[Opening Information section]
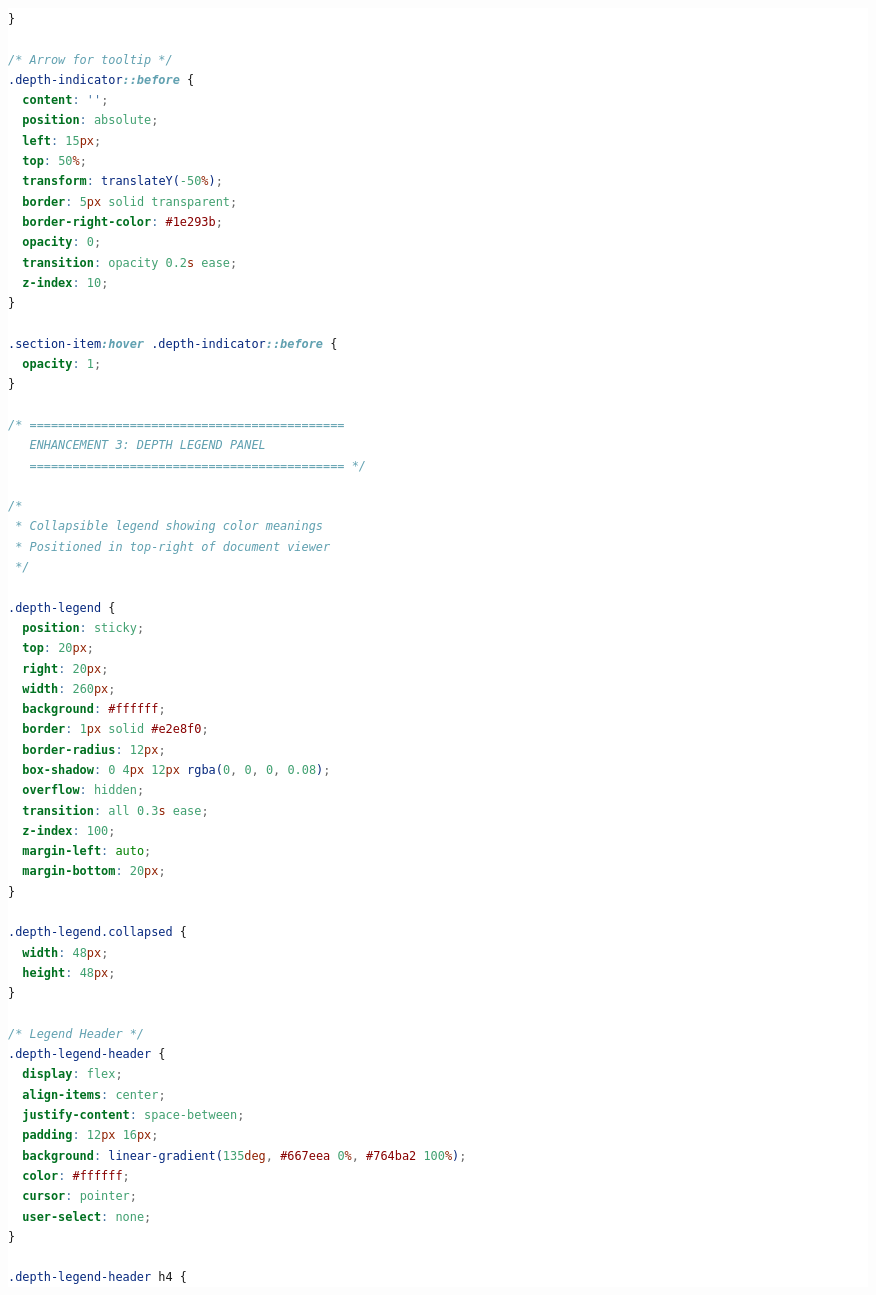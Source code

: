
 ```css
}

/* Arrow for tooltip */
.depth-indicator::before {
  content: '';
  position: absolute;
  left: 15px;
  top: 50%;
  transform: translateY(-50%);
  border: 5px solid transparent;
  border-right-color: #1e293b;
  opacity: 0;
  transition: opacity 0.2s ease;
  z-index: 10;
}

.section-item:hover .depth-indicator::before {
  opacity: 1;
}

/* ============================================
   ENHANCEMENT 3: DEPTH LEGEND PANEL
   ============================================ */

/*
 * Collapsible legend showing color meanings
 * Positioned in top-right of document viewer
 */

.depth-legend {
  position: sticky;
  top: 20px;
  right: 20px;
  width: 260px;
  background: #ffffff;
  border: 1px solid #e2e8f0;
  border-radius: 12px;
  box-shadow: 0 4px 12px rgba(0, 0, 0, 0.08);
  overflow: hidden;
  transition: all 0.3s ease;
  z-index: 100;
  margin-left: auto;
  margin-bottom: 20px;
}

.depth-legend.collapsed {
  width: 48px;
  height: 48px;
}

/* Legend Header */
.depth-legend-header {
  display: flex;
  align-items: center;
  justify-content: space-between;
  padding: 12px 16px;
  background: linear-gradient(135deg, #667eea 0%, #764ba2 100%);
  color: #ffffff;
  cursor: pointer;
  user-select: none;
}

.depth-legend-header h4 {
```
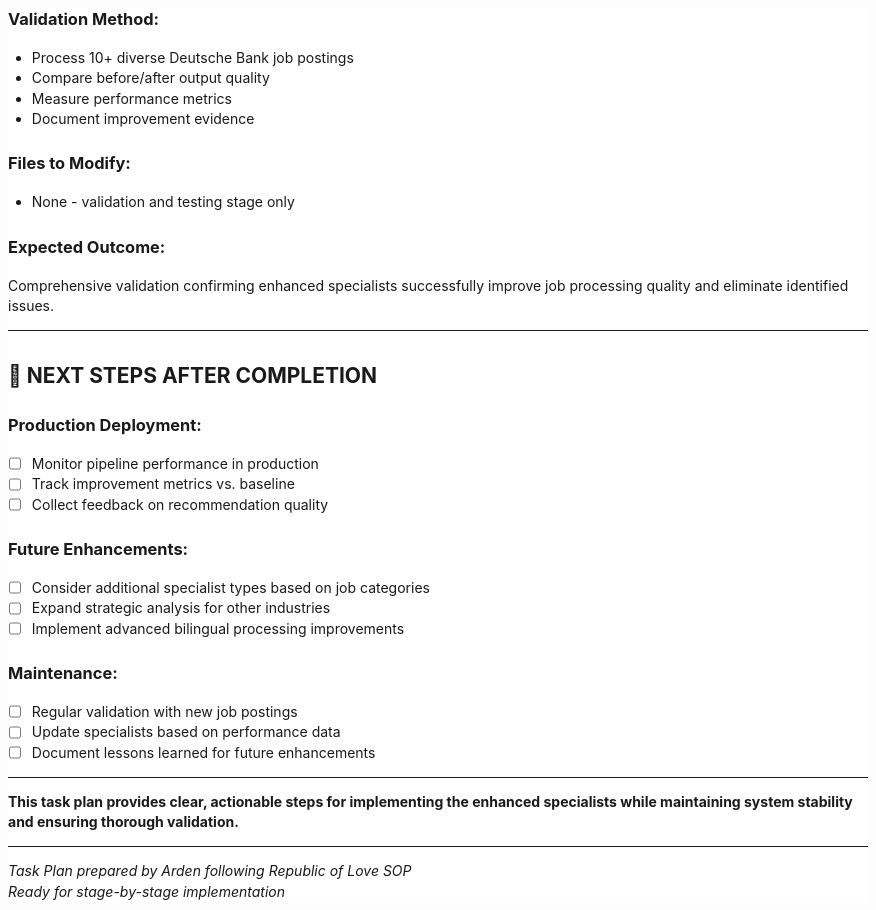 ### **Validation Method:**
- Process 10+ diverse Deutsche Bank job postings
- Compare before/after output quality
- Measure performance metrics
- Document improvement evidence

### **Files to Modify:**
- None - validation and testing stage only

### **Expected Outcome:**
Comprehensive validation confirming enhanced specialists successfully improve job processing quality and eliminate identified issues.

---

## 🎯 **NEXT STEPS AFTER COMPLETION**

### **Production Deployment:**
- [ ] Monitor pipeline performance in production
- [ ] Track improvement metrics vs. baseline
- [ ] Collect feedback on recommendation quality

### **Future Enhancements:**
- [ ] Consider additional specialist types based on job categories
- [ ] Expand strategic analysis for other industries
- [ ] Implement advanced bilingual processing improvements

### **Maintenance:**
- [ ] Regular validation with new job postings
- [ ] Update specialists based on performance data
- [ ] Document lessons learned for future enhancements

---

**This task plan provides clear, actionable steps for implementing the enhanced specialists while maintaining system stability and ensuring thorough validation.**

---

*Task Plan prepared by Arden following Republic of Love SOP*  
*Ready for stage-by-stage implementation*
[Closing Information section]
Exercise aim: Output every entry exactly. Pictures stay out.

Answer for the task:
Source code

:
 ```css
}

/* Arrow for tooltip */
.depth-indicator::before {
  content: '';
  position: absolute;
  left: 15px;
  top: 50%;
  transform: translateY(-50%);
  border: 5px solid transparent;
  border-right-color: #1e293b;
  opacity: 0;
  transition: opacity 0.2s ease;
  z-index: 10;
}

.section-item:hover .depth-indicator::before {
  opacity: 1;
}

/* ============================================
   ENHANCEMENT 3: DEPTH LEGEND PANEL
   ============================================ */

/*
 * Collapsible legend showing color meanings
 * Positioned in top-right of document viewer
 */

.depth-legend {
  position: sticky;
  top: 20px;
  right: 20px;
  width: 260px;
  background: #ffffff;
  border: 1px solid #e2e8f0;
  border-radius: 12px;
  box-shadow: 0 4px 12px rgba(0, 0, 0, 0.08);
  overflow: hidden;
  transition: all 0.3s ease;
  z-index: 100;
  margin-left: auto;
  margin-bottom: 20px;
}

.depth-legend.collapsed {
  width: 48px;
  height: 48px;
}

/* Legend Header */
.depth-legend-header {
  display: flex;
  align-items: center;
  justify-content: space-between;
  padding: 12px 16px;
  background: linear-gradient(135deg, #667eea 0%, #764ba2 100%);
  color: #ffffff;
  cursor: pointer;
  user-select: none;
}

.depth-legend-header h4 {
```
 ### **Validation Method:**
- Process 10+ diverse Deutsche Bank job postings
- Compare before/after output quality
- Measure performance metrics
- Document improvement evidence

### **Files to Modify:**
- None - validation and testing stage only

### **Expected Outcome:**
Comprehensive validation confirming enhanced specialists successfully improve job processing quality and eliminate identified issues.

---

## 🎯 **NEXT STEPS AFTER COMPLETION**

### **Production Deployment:**
- [ ] Monitor pipeline performance in production
- [ ] Track improvement metrics vs. baseline
- [ ] Collect feedback on recommendation quality

### **Future Enhancements:**
- [ ] Consider additional specialist types based on job categories
- [ ] Expand strategic analysis for other industries
- [ ] Implement advanced bilingual processing improvements

### **Maintenance:**
- [ ] Regular validation with new job postings
- [ ] Update specialists based on performance data
- [ ] Document lessons learned for future enhancements

---

**This task plan provides clear, actionable steps for implementing the enhanced specialists while maintaining system stability and ensuring thorough validation.**

---

*Task Plan prepared by Arden following Republic of Love SOP*  
*Ready for stage-by-stage implementation*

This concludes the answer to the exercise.